The reason: Energy expenditure.
If you watch the Tour De France, you’ll notice that all the riders are stick thin. The cycling media also shares weight-loss tips diets and advice so it’s simple:
Lose weight to ride faster, right?
Yes.
I did a quick Google online and found that on a 6% incline its estimated that a rider will typically save 5 watts (or 4 seconds per km) for every kilogram of weight. [1] So it’s easy to see you don’t want to be carrying ballast if you’re riding hills as invariably every club rider is.
However, professional riders tend to lose their body weight during the close season when training intensity is lower and allow for minor weight loss during staged longer events to gain a power to weight advantage.
Trying to lose weight taking part in long sportive and club rides is for some people harder than it should be. And that’s sometimes down to the over-estimation of calories burned on the bike during the ride. MyFitnessPal takes it one step further by positively encouraging you to eat them back the same day.

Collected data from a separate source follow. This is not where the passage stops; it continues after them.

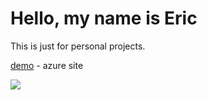 # Hello, my name is Eric

This is just for personal projects. 

[demo](https://game0110092024-cwaub7bnayh4fugm.canadacentral-01.azurewebsites.net/) - azure site

![](https://komarev.com/ghpvc/?username=ericung)
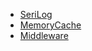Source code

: * [SeriLog](Projects/SeriLogExample/README.md)
* [MemoryCache](Projects/MemoryCacheExample/README.md)
* [Middleware](Projects/MiddleWareExample/README.md)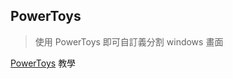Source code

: ## PowerToys
>
> 使用 PowerToys 即可自訂義分割 windows 畫面
>
[PowerToys](https://agirls.aotter.net/post/61936) 教學
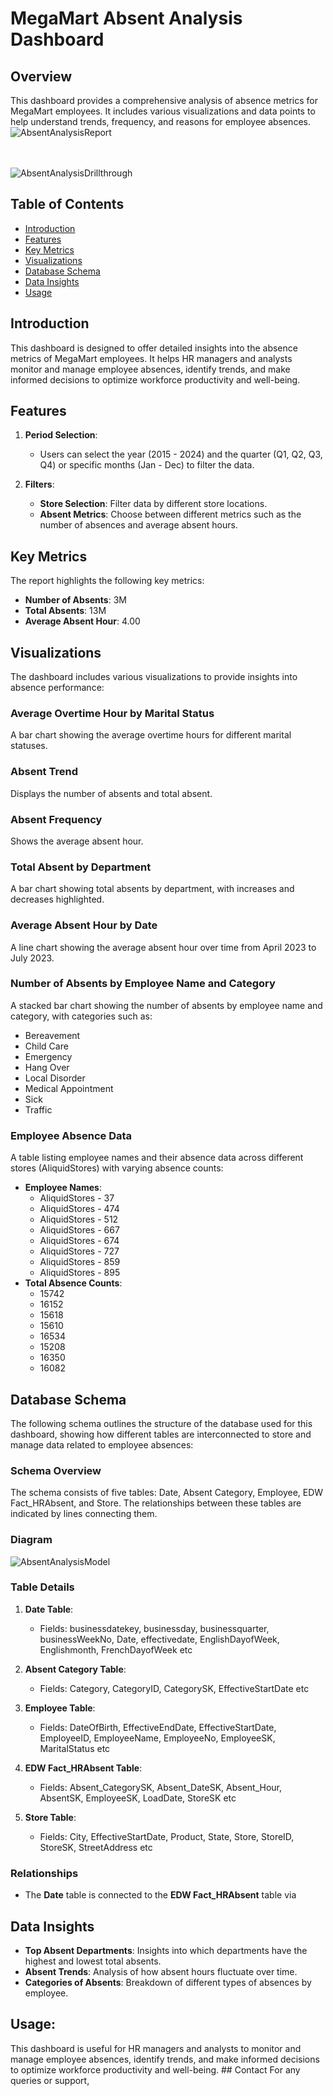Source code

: # MegaMart Absent Analysis Dashboard

## Overview
This dashboard provides a comprehensive analysis of absence metrics for MegaMart employees. It includes various visualizations and data points to help understand trends, frequency, and reasons for employee absences.
![AbsentAnalysisReport](https://github.com/rnkouser/PowerBI-Projects/blob/main/AbsentAnalysis/AbsentAnalysisReport.png)<br><br><br>

![AbsentAnalysisDrillthrough](https://github.com/rnkouser/PowerBI-Projects/blob/main/AbsentAnalysis/AbsentAnalysisDrillthrough.png)


## Table of Contents
- [Introduction](#introduction)
- [Features](#features)
- [Key Metrics](#key-metrics)
- [Visualizations](#visualizations)
- [Database Schema](#database-schema)
- [Data Insights](#data-insights)
- [Usage](#usage)


## Introduction
This dashboard is designed to offer detailed insights into the absence metrics of MegaMart employees. It helps HR managers and analysts monitor and manage employee absences, identify trends, and make informed decisions to optimize workforce productivity and well-being.

## Features
1. **Period Selection**:
   - Users can select the year (2015 - 2024) and the quarter (Q1, Q2, Q3, Q4) or specific months (Jan - Dec) to filter the data.
   
2. **Filters**:
   - **Store Selection**: Filter data by different store locations.
   - **Absent Metrics**: Choose between different metrics such as the number of absences and average absent hours.

## Key Metrics
The report highlights the following key metrics:
- **Number of Absents**: 3M
- **Total Absents**: 13M
- **Average Absent Hour**: 4.00

## Visualizations
The dashboard includes various visualizations to provide insights into absence performance:

### Average Overtime Hour by Marital Status
A bar chart showing the average overtime hours for different marital statuses.

### Absent Trend
Displays the number of absents and total absent.

### Absent Frequency
Shows the average absent hour.

### Total Absent by Department
A bar chart showing total absents by department, with increases and decreases highlighted.

### Average Absent Hour by Date
A line chart showing the average absent hour over time from April 2023 to July 2023.

### Number of Absents by Employee Name and Category
A stacked bar chart showing the number of absents by employee name and category, with categories such as:
- Bereavement
- Child Care
- Emergency
- Hang Over
- Local Disorder
- Medical Appointment
- Sick
- Traffic

### Employee Absence Data
A table listing employee names and their absence data across different stores (AliquidStores) with varying absence counts:
- **Employee Names**: 
  - AliquidStores - 37
  - AliquidStores - 474
  - AliquidStores - 512
  - AliquidStores - 667
  - AliquidStores - 674
  - AliquidStores - 727
  - AliquidStores - 859
  - AliquidStores - 895
- **Total Absence Counts**: 
  - 15742
  - 16152
  - 15618
  - 15610
  - 16534
  - 15208
  - 16350
  - 16082

## Database Schema
The following schema outlines the structure of the database used for this dashboard, showing how different tables are interconnected to store and manage data related to employee absences:

### Schema Overview
The schema consists of five tables: Date, Absent Category, Employee, EDW Fact_HRAbsent, and Store. The relationships between these tables are indicated by lines connecting them.

### Diagram
![AbsentAnalysisModel](https://github.com/rnkouser/PowerBI-Projects/blob/main/AbsentAnalysis/AbsentAnalysisModel.png)

### Table Details
1. **Date Table**:
   - Fields: businessdatekey, businessday, businessquarter, businessWeekNo, Date, effectivedate, EnglishDayofWeek, Englishmonth, FrenchDayofWeek etc

2. **Absent Category Table**:
   - Fields: Category, CategoryID, CategorySK, EffectiveStartDate etc

3. **Employee Table**:
   - Fields: DateOfBirth, EffectiveEndDate, EffectiveStartDate, EmployeeID, EmployeeName, EmployeeNo, EmployeeSK, MaritalStatus etc

4. **EDW Fact_HRAbsent Table**:
   - Fields: Absent_CategorySK, Absent_DateSK, Absent_Hour, AbsentSK, EmployeeSK, LoadDate, StoreSK etc

5. **Store Table**:
   - Fields: City, EffectiveStartDate, Product, State, Store, StoreID, StoreSK, StreetAddress etc

### Relationships
- The **Date** table is connected to the **EDW Fact_HRAbsent** table via

## Data Insights
- **Top Absent Departments**: Insights into which departments have the highest and lowest total absents.
- **Absent Trends**: Analysis of how absent hours fluctuate over time.
- **Categories of Absents**: Breakdown of different types of absences by employee.
     
## Usage:
  This dashboard is useful for HR managers and analysts to monitor and manage employee absences, identify trends, and make informed decisions to optimize workforce productivity and well-being. ## Contact For any queries or support,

But surely cycling allows us to freely cycle without worrying about this stuff, well yes and no.
The problem is that we tend to burn far less than we think we do and the devices are making it worse. Now, let’s explain the science behind calorie burn:
The calorie expenditure figures you see in lifestyle publications, online calculators, and fitness trackers are based on laboratory averages with large margins of error.
Five reasons why:
1. Calorie Burn Estimates Are Imprecise
Consumer fitness trackers are off by about 30% for total daily calorie expenditure. And for aerobic exercise, nearly all devices show errors between 9% and 23%. They may be made more accurate by heart rate chest straps and power meters but hands up if you are using them on sportive and training rides?
image: Why calorie counting for fat loss might be holding you back from your goals.
2. Individuals Burn Calories Uniquely and Variably.
Many factors affect the true number of calories you will individually burn during exercise and at rest.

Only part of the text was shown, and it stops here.